My Story

I was diagnosed with postnatal depression 5 months after my daughter’s birth.

I am sharing my experience during Maternal Mental Health Week in the hope that it might provide help or comfort to any other mama out there that might be struggling. I also want to share my story to highlight how common maternal mental health problems are.

Looking back I realise now that I developed postnatal depression quite soon after the birth of my daughter.  I had the emotional roller coaster that is commonly experienced when your milk comes in, the feeling that you literally can’t stop crying. I remember being at a family meal, trying to eat, but I couldn’t swallow, I was choking down tears. I had read about  the uncontrollable, hormonal tears, and I knew this was relatively normal but I was totally unprepared for how intense my feelings became. My GP and midwife didn’t seem too concerned, they simply asked me to let them know if it got worse, but I didn’t.

I didn’t tell anyone, I didn’t want to admit how I was honestly feeling.

The tears continued for months. Every day I cried and every day became hard and frightening. I was anxious all of the time. I was scared of changing her nappy, of leaving our flat, of having to breastfeed her in public. I was constantly on edge, waiting for her to cry, terrified that, if she cried for longer than 30 seconds I would not cope and I would begin to physically panic. I began to have obsessive, intrusive thoughts about the harm she might come to. These thoughts would start panic attacks, the panic attacks would lead to more crying and feelings of inadequacy.

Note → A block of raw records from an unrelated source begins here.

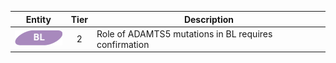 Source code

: |Entity|Tier|Description              |
|:----:|:----:|------------------------------|
|![BL](images/icons/BL_tier2.png) | 2 | Role of ADAMTS5 mutations in BL requires confirmation|
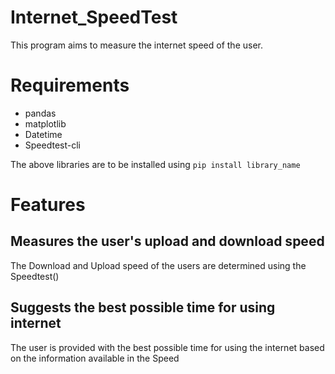 # Internet_SpeedTest

This program aims to measure the internet speed of the user.

# Requirements
- pandas
- matplotlib
- Datetime
- Speedtest-cli

The above libraries are to be installed using
`pip install library_name`

# Features

## Measures the user's upload and download speed
The Download and Upload speed of the users are determined using the Speedtest()

## Suggests the best possible time for using internet
The user is provided with the best possible time for using the internet based on the information available in the Speed
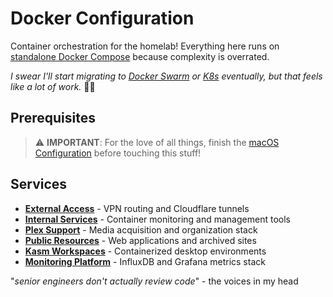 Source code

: # Docker Configuration

Container orchestration for the homelab! Everything here runs on [standalone Docker Compose](https://docs.docker.com/compose/install/standalone/) because complexity is overrated.

_I swear I'll start migrating to [Docker Swarm](https://docs.docker.com/engine/swarm/) or [K8s](https://kubernetes.io/docs/home/) eventually, but that feels like a lot of work._ 🤷‍♀️

## Prerequisites

> ⚠️ **IMPORTANT**: For the love of all things, finish the [macOS Configuration](/macos/README.md) before touching this stuff!

## Services

- **[External Access](/docker/external_access/README.md)** - VPN routing and Cloudflare tunnels
- **[Internal Services](/docker/internal_services/README.md)** - Container monitoring and management tools
- **[Plex Support](/docker/plex_support/README.md)** - Media acquisition and organization stack
- **[Public Resources](/docker/public_resources/README.md)** - Web applications and archived sites
- **[Kasm Workspaces](/docker/kasm_workspaces/README.md)** - Containerized desktop environments
- **[Monitoring Platform](/docker/monitoring_platform/README.md)** - InfluxDB and Grafana metrics stack

"_senior engineers don't actually review code_" - the voices in my head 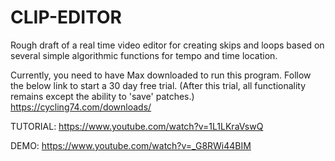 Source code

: # CLIP-EDITOR
Rough draft of a real time video editor for creating skips and loops based on several simple algorithmic functions for tempo and time location.


Currently, you need to have Max downloaded to run this program. Follow the below link to start a 30 day free trial. (After this trial, all functionality remains except the ability to 'save' patches.) 
https://cycling74.com/downloads/

TUTORIAL: https://www.youtube.com/watch?v=1L1LKraVswQ


DEMO: https://www.youtube.com/watch?v=_G8RWi44BIM
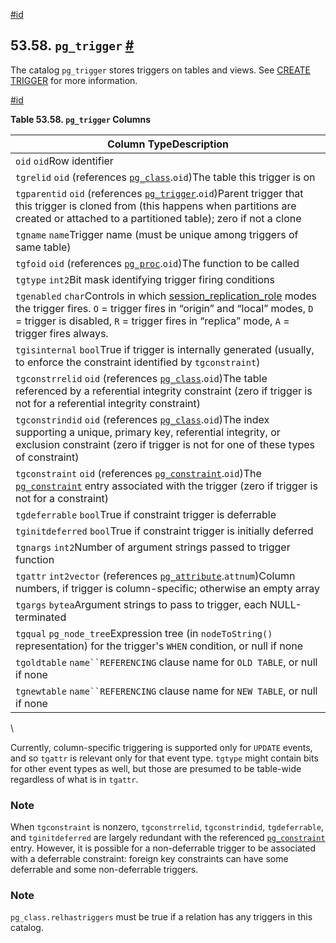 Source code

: [#id](#CATALOG-PG-TRIGGER)

## 53.58. `pg_trigger` [#](#CATALOG-PG-TRIGGER)



The catalog `pg_trigger` stores triggers on tables and views. See [CREATE TRIGGER](sql-createtrigger) for more information.

[#id](#id-1.10.4.60.4)

**Table 53.58. `pg_trigger` Columns**

| Column TypeDescription                                                                                                                                                                                                                                                                              |
| --------------------------------------------------------------------------------------------------------------------------------------------------------------------------------------------------------------------------------------------------------------------------------------------------- |
| `oid` `oid`Row identifier                                                                                                                                                                                                                                                                           |
| `tgrelid` `oid` (references [`pg_class`](catalog-pg-class).`oid`)The table this trigger is on                                                                                                                                                                                                  |
| `tgparentid` `oid` (references [`pg_trigger`](catalog-pg-trigger).`oid`)Parent trigger that this trigger is cloned from (this happens when partitions are created or attached to a partitioned table); zero if not a clone                                                                     |
| `tgname` `name`Trigger name (must be unique among triggers of same table)                                                                                                                                                                                                                           |
| `tgfoid` `oid` (references [`pg_proc`](catalog-pg-proc).`oid`)The function to be called                                                                                                                                                                                                        |
| `tgtype` `int2`Bit mask identifying trigger firing conditions                                                                                                                                                                                                                                       |
| `tgenabled` `char`Controls in which [session\_replication\_role](runtime-config-client#GUC-SESSION-REPLICATION-ROLE) modes the trigger fires. `O` = trigger fires in “origin” and “local” modes, `D` = trigger is disabled, `R` = trigger fires in “replica” mode, `A` = trigger fires always. |
| `tgisinternal` `bool`True if trigger is internally generated (usually, to enforce the constraint identified by `tgconstraint`)                                                                                                                                                                      |
| `tgconstrrelid` `oid` (references [`pg_class`](catalog-pg-class).`oid`)The table referenced by a referential integrity constraint (zero if trigger is not for a referential integrity constraint)                                                                                              |
| `tgconstrindid` `oid` (references [`pg_class`](catalog-pg-class).`oid`)The index supporting a unique, primary key, referential integrity, or exclusion constraint (zero if trigger is not for one of these types of constraint)                                                                |
| `tgconstraint` `oid` (references [`pg_constraint`](catalog-pg-constraint).`oid`)The [`pg_constraint`](catalog-pg-constraint) entry associated with the trigger (zero if trigger is not for a constraint)                                                                                  |
| `tgdeferrable` `bool`True if constraint trigger is deferrable                                                                                                                                                                                                                                       |
| `tginitdeferred` `bool`True if constraint trigger is initially deferred                                                                                                                                                                                                                             |
| `tgnargs` `int2`Number of argument strings passed to trigger function                                                                                                                                                                                                                               |
| `tgattr` `int2vector` (references [`pg_attribute`](catalog-pg-attribute).`attnum`)Column numbers, if trigger is column-specific; otherwise an empty array                                                                                                                                      |
| `tgargs` `bytea`Argument strings to pass to trigger, each NULL-terminated                                                                                                                                                                                                                           |
| `tgqual` `pg_node_tree`Expression tree (in `nodeToString()` representation) for the trigger's `WHEN` condition, or null if none                                                                                                                                                                     |
| `tgoldtable` `name``REFERENCING` clause name for `OLD TABLE`, or null if none                                                                                                                                                                                                                       |
| `tgnewtable` `name``REFERENCING` clause name for `NEW TABLE`, or null if none                                                                                                                                                                                                                       |

\


Currently, column-specific triggering is supported only for `UPDATE` events, and so `tgattr` is relevant only for that event type. `tgtype` might contain bits for other event types as well, but those are presumed to be table-wide regardless of what is in `tgattr`.

### Note

When `tgconstraint` is nonzero, `tgconstrrelid`, `tgconstrindid`, `tgdeferrable`, and `tginitdeferred` are largely redundant with the referenced [`pg_constraint`](catalog-pg-constraint) entry. However, it is possible for a non-deferrable trigger to be associated with a deferrable constraint: foreign key constraints can have some deferrable and some non-deferrable triggers.

### Note

`pg_class.relhastriggers` must be true if a relation has any triggers in this catalog. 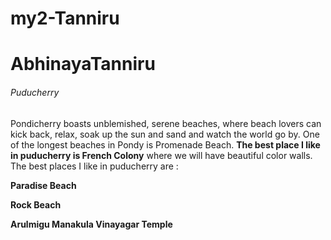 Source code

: # my2-Tanniru

# AbhinayaTanniru

###### Puducherry

Pondicherry boasts unblemished, serene beaches, where beach lovers can kick back, relax, soak up the sun and sand and watch the world go by. One of the longest beaches in Pondy is Promenade Beach. **The best place I like in puducherry is French Colony** where we will have beautiful color walls. The best places I like in puducherry are : 

**Paradise Beach**

**Rock Beach**

**Arulmigu Manakula Vinayagar Temple**





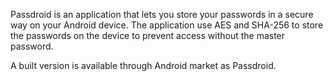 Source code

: Passdroid is an application that lets you store your passwords in a secure way on your Android device. The application use AES and SHA-256 to store the passwords on the device to prevent access without the master password.

A built version is available through Android market as Passdroid. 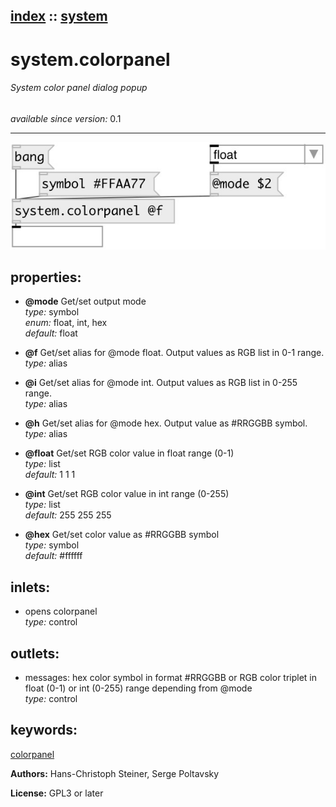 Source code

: [index](index.html) :: [system](category_system.html)
---

# system.colorpanel

###### System color panel dialog popup

*available since version:* 0.1

---




[![example](../examples/img/system.colorpanel.jpg)](../examples/pd/system.colorpanel.pd)







## properties:

* **@mode** 
Get/set output mode<br>
_type:_ symbol<br>
_enum:_ float, int, hex<br>
_default:_ float<br>

* **@f** 
Get/set alias for @mode float. Output values as RGB list in 0-1 range.<br>
_type:_ alias<br>

* **@i** 
Get/set alias for @mode int. Output values as RGB list in 0-255 range.<br>
_type:_ alias<br>

* **@h** 
Get/set alias for @mode hex. Output value as #RRGGBB symbol.<br>
_type:_ alias<br>

* **@float** 
Get/set RGB color value in float range (0-1)<br>
_type:_ list<br>
_default:_ 1 1 1<br>

* **@int** 
Get/set RGB color value in int range (0-255)<br>
_type:_ list<br>
_default:_ 255 255 255<br>

* **@hex** 
Get/set color value as #RRGGBB symbol<br>
_type:_ symbol<br>
_default:_ #ffffff<br>



## inlets:

* opens colorpanel<br>
_type:_ control



## outlets:

* messages: hex color symbol in format #RRGGBB or RGB color triplet in float (0-1) or int (0-255) range depending from @mode<br>
_type:_ control



## keywords:

[colorpanel](keywords/colorpanel.html)






**Authors:** Hans-Christoph Steiner, Serge Poltavsky




**License:** GPL3 or later





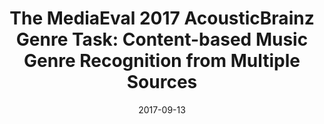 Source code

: ---
type: "paper"
title:  "The MediaEval 2017 AcousticBrainz Genre Task: Content-based Music Genre Recognition from Multiple Sources"
authors: ["Bogdanov, D.", "Porter A.", "Urbano J.", "Schreiber H."]
date: 2017-09-13
download_link: "http://hdl.handle.net/10230/32932"
license: "CC-BY 4.0"
published_in: "MediaEval 2017 Workshop"
--- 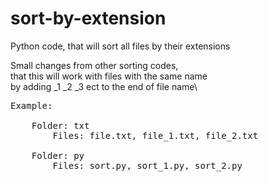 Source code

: # sort-by-extension
Python code, that will sort all files by their extensions

Small changes from other sorting codes,\
that this will work with files with the same name\
by adding _1 _2 _3 ect to the end of file name\

<pre>
Example:

    Folder: txt
        Files: file.txt, file_1.txt, file_2.txt
        
    Folder: py
        Files: sort.py, sort_1.py, sort_2.py
        
</pre>
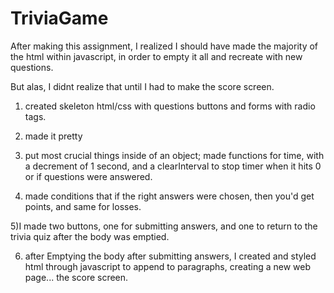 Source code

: # TriviaGame

After making this assignment, I realized I should have made the majority of the html within javascript, in order to empty it all and recreate with new questions.

But alas, I didnt realize that until I had to make the score screen.

1) created skeleton html/css with questions buttons and forms with radio tags.

2) made it pretty

3) put most crucial things inside of an object; made functions for time, with a decrement of 1 second, and a clearInterval to stop timer when it hits 0 or if questions were answered.

4) made conditions that if the right answers were chosen, then you'd get points, and same for losses.

5)I made two buttons, one for submitting answers, and one to return to the trivia quiz after the body was emptied.

6) after Emptying the body after submitting answers, I created and styled html through javascript to append to paragraphs, creating a new web page... the score screen. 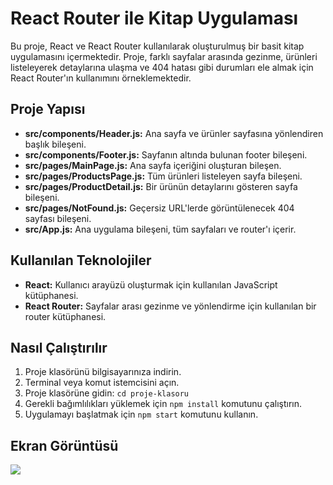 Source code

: # React Router ile Kitap Uygulaması

Bu proje, React ve React Router kullanılarak oluşturulmuş bir basit kitap uygulamasını içermektedir. Proje, farklı sayfalar arasında gezinme, ürünleri listeleyerek detaylarına ulaşma ve 404 hatası gibi durumları ele almak için React Router'ın kullanımını örneklemektedir.

## Proje Yapısı

- **src/components/Header.js:** Ana sayfa ve ürünler sayfasına yönlendiren başlık bileşeni.
- **src/components/Footer.js:** Sayfanın altında bulunan footer bileşeni.
- **src/pages/MainPage.js:** Ana sayfa içeriğini oluşturan bileşen.
- **src/pages/ProductsPage.js:** Tüm ürünleri listeleyen sayfa bileşeni.
- **src/pages/ProductDetail.js:** Bir ürünün detaylarını gösteren sayfa bileşeni.
- **src/pages/NotFound.js:** Geçersiz URL'lerde görüntülenecek 404 sayfası bileşeni.
- **src/App.js:** Ana uygulama bileşeni, tüm sayfaları ve router'ı içerir.

## Kullanılan Teknolojiler

- **React:** Kullanıcı arayüzü oluşturmak için kullanılan JavaScript kütüphanesi.
- **React Router:** Sayfalar arası gezinme ve yönlendirme için kullanılan bir router kütüphanesi.

## Nasıl Çalıştırılır

1. Proje klasörünü bilgisayarınıza indirin.
2. Terminal veya komut istemcisini açın.
3. Proje klasörüne gidin: `cd proje-klasoru`
4. Gerekli bağımlılıkları yüklemek için `npm install` komutunu çalıştırın.
5. Uygulamayı başlatmak için `npm start` komutunu kullanın.

## Ekran Görüntüsü

![](book.gif)
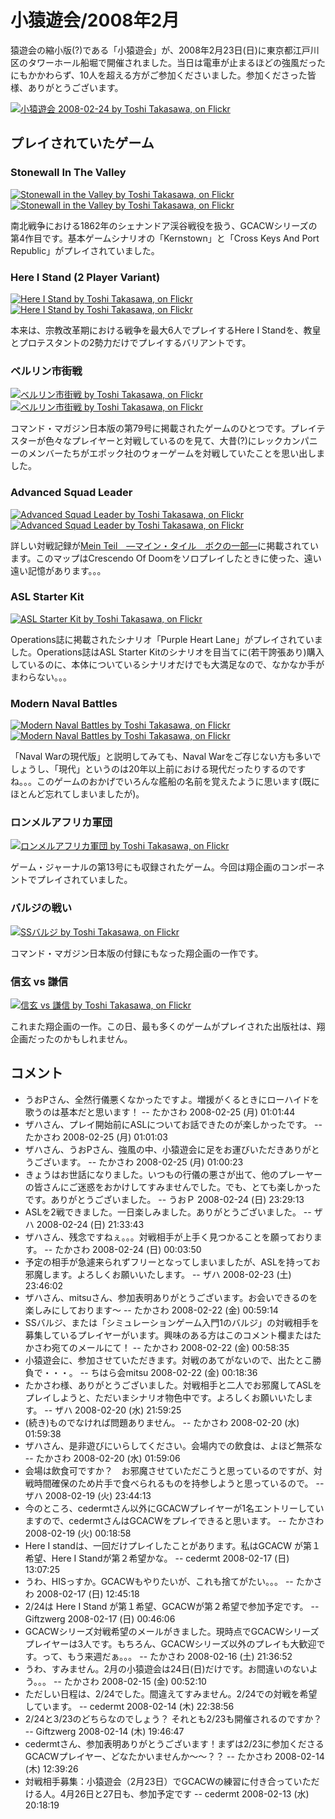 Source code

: # 小猿遊会/2008年2月

猿遊会の縮小版(?)である「小猿遊会」が、2008年2月23日(日)に東京都江戸川区のタワーホール船堀で開催されました。当日は電車が止まるほどの強風だったにもかかわらず、10人を超える方がご参加くださいました。参加くださった皆様、ありがとうございます。

[![小猿遊会 2008-02-24 by Toshi Takasawa, on Flickr](http://farm3.static.flickr.com/2094/2288493920_32193cfaec.jpg "小猿遊会 2008-02-24 by Toshi Takasawa, on Flickr")](http://www.flickr.com/photos/22264692@N00/2288493920/)

## プレイされていたゲーム

### Stonewall In The Valley

[![Stonewall in the Valley by Toshi Takasawa, on Flickr](http://farm3.static.flickr.com/2368/2288503242_91599e9153_m.jpg "Stonewall in the Valley by Toshi Takasawa, on Flickr")](http://www.flickr.com/photos/22264692@N00/2288503242/)  [![Stonewall in the Valley by Toshi Takasawa, on Flickr](http://farm3.static.flickr.com/2394/2288493916_5d5e035d2f_m.jpg "Stonewall in the Valley by Toshi Takasawa, on Flickr")](http://www.flickr.com/photos/22264692@N00/2288493916/)

南北戦争における1862年のシェナンドア渓谷戦役を扱う、GCACWシリーズの第4作目です。基本ゲームシナリオの「Kernstown」と「Cross Keys And Port Republic」がプレイされていました。

### Here I Stand (2 Player Variant)

[![Here I Stand by Toshi Takasawa, on Flickr](http://farm3.static.flickr.com/2059/2288493906_d124661588_m.jpg "Here I Stand by Toshi Takasawa, on Flickr")](http://www.flickr.com/photos/22264692@N00/2288493906/)  [![Here I Stand by Toshi Takasawa, on Flickr](http://farm4.static.flickr.com/3200/2288497738_9e39e8a883_m.jpg "Here I Stand by Toshi Takasawa, on Flickr")](http://www.flickr.com/photos/22264692@N00/2288497738/)

本来は、宗教改革期における戦争を最大6人でプレイするHere I Standを、教皇とプロテスタントの2勢力だけでプレイするバリアントです。

### ベルリン市街戦 

[![ベルリン市街戦 by Toshi Takasawa, on Flickr](http://farm3.static.flickr.com/2088/2288503244_6c5158c0c8_m.jpg "ベルリン市街戦 by Toshi Takasawa, on Flickr")](http://www.flickr.com/photos/22264692@N00/2288503244/)  [![ベルリン市街戦 by Toshi Takasawa, on Flickr](http://farm4.static.flickr.com/3253/2288497730_78e7e207e2_m.jpg "ベルリン市街戦 by Toshi Takasawa, on Flickr")](http://www.flickr.com/photos/22264692@N00/2288497730/)

コマンド・マガジン日本版の第79号に掲載されたゲームのひとつです。プレイテスターが色々なプレイヤーと対戦しているのを見て、大昔(?)にレックカンパニーのメンバーたちがエポック社のウォーゲームを対戦していたことを思い出しました。

### Advanced Squad Leader

[![Advanced Squad Leader by Toshi Takasawa, on Flickr](http://farm3.static.flickr.com/2076/2287710793_924cde329c_m.jpg "Advanced Squad Leader by Toshi Takasawa, on Flickr")](http://www.flickr.com/photos/22264692@N00/2287710793/)  [![Advanced Squad Leader by Toshi Takasawa, on Flickr](http://farm3.static.flickr.com/2224/2288497736_8c39a0d65e_m.jpg "Advanced Squad Leader by Toshi Takasawa, on Flickr")](http://www.flickr.com/photos/22264692@N00/2288497736/)

詳しい対戦記録が[Mein Teil　―マイン・タイル　ボクの一部―](http://sacher505.blog25.fc2.com/blog-entry-89.html)に掲載されています。このマップはCrescendo Of Doomをソロプレイしたときに使った、遠い遠い記憶があります。。。

### ASL Starter Kit

[![ASL Starter Kit by Toshi Takasawa, on Flickr](http://farm3.static.flickr.com/2151/2288493914_4aea65a8aa_m.jpg "ASL Starter Kit by Toshi Takasawa, on Flickr")](http://www.flickr.com/photos/22264692@N00/2288493914/)

Operations誌に掲載されたシナリオ「Purple Heart Lane」がプレイされていました。Operations誌はASL Starter Kitのシナリオを目当てに(若干誇張あり)購入しているのに、本体についているシナリオだけでも大満足なので、なかなか手がまわらない。。。

### Modern Naval Battles

[![Modern Naval Battles by Toshi Takasawa, on Flickr](http://farm3.static.flickr.com/2199/2287710787_01c5be008a_m.jpg "Modern Naval Battles by Toshi Takasawa, on Flickr")](http://www.flickr.com/photos/22264692@N00/2287710787/)  [![Modern Naval Battles by Toshi Takasawa, on Flickr](http://farm3.static.flickr.com/2260/2288497742_060b318823_m.jpg "Modern Naval Battles by Toshi Takasawa, on Flickr")](http://www.flickr.com/photos/22264692@N00/2288497742/)

「Naval Warの現代版」と説明してみても、Naval Warをご存じない方も多いでしょうし、「現代」というのは20年以上前における現代だったりするのですね。。。このゲームのおかげでいろんな艦船の名前を覚えたように思います(既にほとんど忘れてしまいましたが)。

### ロンメルアフリカ軍団

[![ロンメルアフリカ軍団 by Toshi Takasawa, on Flickr](http://farm4.static.flickr.com/3241/2287710811_03189372d3_m.jpg "ロンメルアフリカ軍団 by Toshi Takasawa, on Flickr")](http://www.flickr.com/photos/22264692@N00/2287710811/)

ゲーム・ジャーナルの第13号にも収録されたゲーム。今回は翔企画のコンポーネントでプレイされていました。

### バルジの戦い

[![SSバルジ by Toshi Takasawa, on Flickr](http://farm3.static.flickr.com/2051/2288493918_be97fe6705_m.jpg "SSバルジ by Toshi Takasawa, on Flickr")](http://www.flickr.com/photos/22264692@N00/2288493918/)

コマンド・マガジン日本版の付録にもなった翔企画の一作です。

### 信玄 vs 謙信

[![信玄 vs 謙信 by Toshi Takasawa, on Flickr](http://farm3.static.flickr.com/2226/2288493912_6368077279_m.jpg "信玄 vs 謙信 by Toshi Takasawa, on Flickr")](http://www.flickr.com/photos/22264692@N00/2288493912/)

これまた翔企画の一作。この日、最も多くのゲームがプレイされた出版社は、翔企画だったのかもしれません。

## コメント
  
-   うおPさん、全然行儀悪くなかったですよ。増援がくるときにローハイドを歌うのは基本だと思います！ --  たかさわ  2008-02-25 (月) 01:01:44
-   ザハさん、プレイ開始前にASLについてお話できたのが楽しかったです。 --  たかさわ  2008-02-25 (月) 01:01:03
-   ザハさん、うおPさん、強風の中、小猿遊会に足をお運びいただきありがとうございます。 --  たかさわ  2008-02-25 (月) 01:00:23
-   きょうはお世話になりました。いつもの行儀の悪さが出て、他のプレーヤーの皆さんにご迷惑をおかけしてすみませんでした。でも、とても楽しかったです。ありがとうございました。 -- うおＰ  2008-02-24 (日) 23:29:13
-   ASLを2戦できました。一日楽しみました。ありがとうございました。 -- ザハ  2008-02-24 (日) 21:33:43
-   ザハさん、残念ですねぇ。。。対戦相手が上手く見つかることを願っております。 --  たかさわ  2008-02-24 (日) 00:03:50
-   予定の相手が急遽来られずフリーとなってしまいましたが、ASLを持ってお邪魔します。よろしくお願いいたします。 -- ザハ  2008-02-23 (土) 23:46:02
-   ザハさん、mitsuさん、参加表明ありがとうございます。お会いできるのを楽しみにしております～ --  たかさわ  2008-02-22 (金) 00:59:14
-   SSバルジ、または「シミュレーションゲーム入門1のバルジ」の対戦相手を募集しているプレイヤーがいます。興味のある方はこのコメント欄またはたかさわ宛てのメールにて！ --  たかさわ  2008-02-22 (金) 00:58:35
-   小猿遊会に、参加させていただきます。対戦のあてがないので、出たとこ勝負で・・・。 -- ちはら会mitsu  2008-02-22 (金) 00:18:36
-   たかさわ様、ありがとうございました。対戦相手と二人でお邪魔してASLをプレイしようと、ただいまシナリオ物色中です。よろしくお願いいたします。 -- ザハ  2008-02-20 (水) 21:59:25
-   (続き)ものでなければ問題ありません。 --  たかさわ  2008-02-20 (水) 01:59:38
-   ザハさん、是非遊びにいらしてください。会場内での飲食は、よほど無茶な --  たかさわ  2008-02-20 (水) 01:59:06
-   会場は飲食可ですか？　お邪魔させていただこうと思っているのですが、対戦時間確保のため片手で食べられるものを持参しようと思っているので。 -- ザハ  2008-02-19 (火) 23:44:13
-   今のところ、cedermtさん以外にGCACWプレイヤーが1名エントリーしていますので、cedermtさんはGCACWをプレイできると思います。 --  たかさわ  2008-02-19 (火) 00:18:58
-   Here I standは、一回だけプレイしたことがあります。私はGCACW が第１希望、Here I Standが第２希望かな。 -- cedermt  2008-02-17 (日) 13:07:25
-   うわ、HISっすか。GCACWもやりたいが、これも捨てがたい。。。 --  たかさわ  2008-02-17 (日) 12:45:18
-   2/24は Here I Stand が第１希望、GCACWが第２希望で参加予定です。 -- Giftzwerg  2008-02-17 (日) 00:46:06
-   GCACWシリーズ対戦希望のメールがきました。現時点でGCACWシリーズプレイヤーは3人です。もちろん、GCACWシリーズ以外のプレイも大歓迎です。って、もう来週だぁ。。。 --  たかさわ  2008-02-16 (土) 21:36:52
-   うわ、すみません。2月の小猿遊会は24日(日)だけです。お間違いのないよう。。。 --  たかさわ  2008-02-15 (金) 00:52:10
-   ただしい日程は、2/24でした。間違えてすみません。2/24での対戦を希望しています。 -- cedermt  2008-02-14 (木) 22:38:56
-   2/24と3/23のどちらなのでしょう？ それとも2/23も開催されるのですか？ -- Giftzwerg  2008-02-14 (木) 19:46:47
-   cedermtさん、参加表明ありがとうございます！まずは2/23に参加くださるGCACWプレイヤー、どなたかいませんか～～？？ --  たかさわ  2008-02-14 (木) 12:39:26
-   対戦相手募集：小猿遊会（2月23日）でGCACWの練習に付き合っていただける人。4月26日と27日も、参加予定です -- cedermt  2008-02-13 (水) 20:18:19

As the months went on my anxiety and depression took over.

Because every day was so hard, no matter how strong my love for my daughter was, there were times that I would stare at her and question why I had ever wanted a baby. I felt I had ruined my life, that I was trapped and I would never be happy again. I felt that I was crazy. I had visions of walking out of the door and never returning. I just wanted to disappear. I realised things had finally gone too far when I began to have thoughts of self harm and suicide. I couldn’t see any other way of feeling better. I remember sitting in my bathroom thinking this isn’t right, I need help, something is wrong with me.

I had been really good at hiding how I was feeling, I don’t think anyone had any idea that I was suffering. This made coming forward harder. I felt guilty for having these thoughts and I felt guilty for hiding it from the people who loved me.

It took a lot of courage but I finally managed to tell my family how I was feeling, and they helped me to see that I was ill and suffering from postnatal depression.

Initially I didn’t want to see my GP, I was worried that they would think I was a bad mum, or a danger to my daughter. But thankfully the reality wasn’t anything like that. My GP was extremely understanding and kind, he offered me tissues as I cried and reassured me that I wasn’t going to feel like this for ever. He suggested that I take an antidepressant and arranged for my health visitors to come and see me to discuss the help and support available.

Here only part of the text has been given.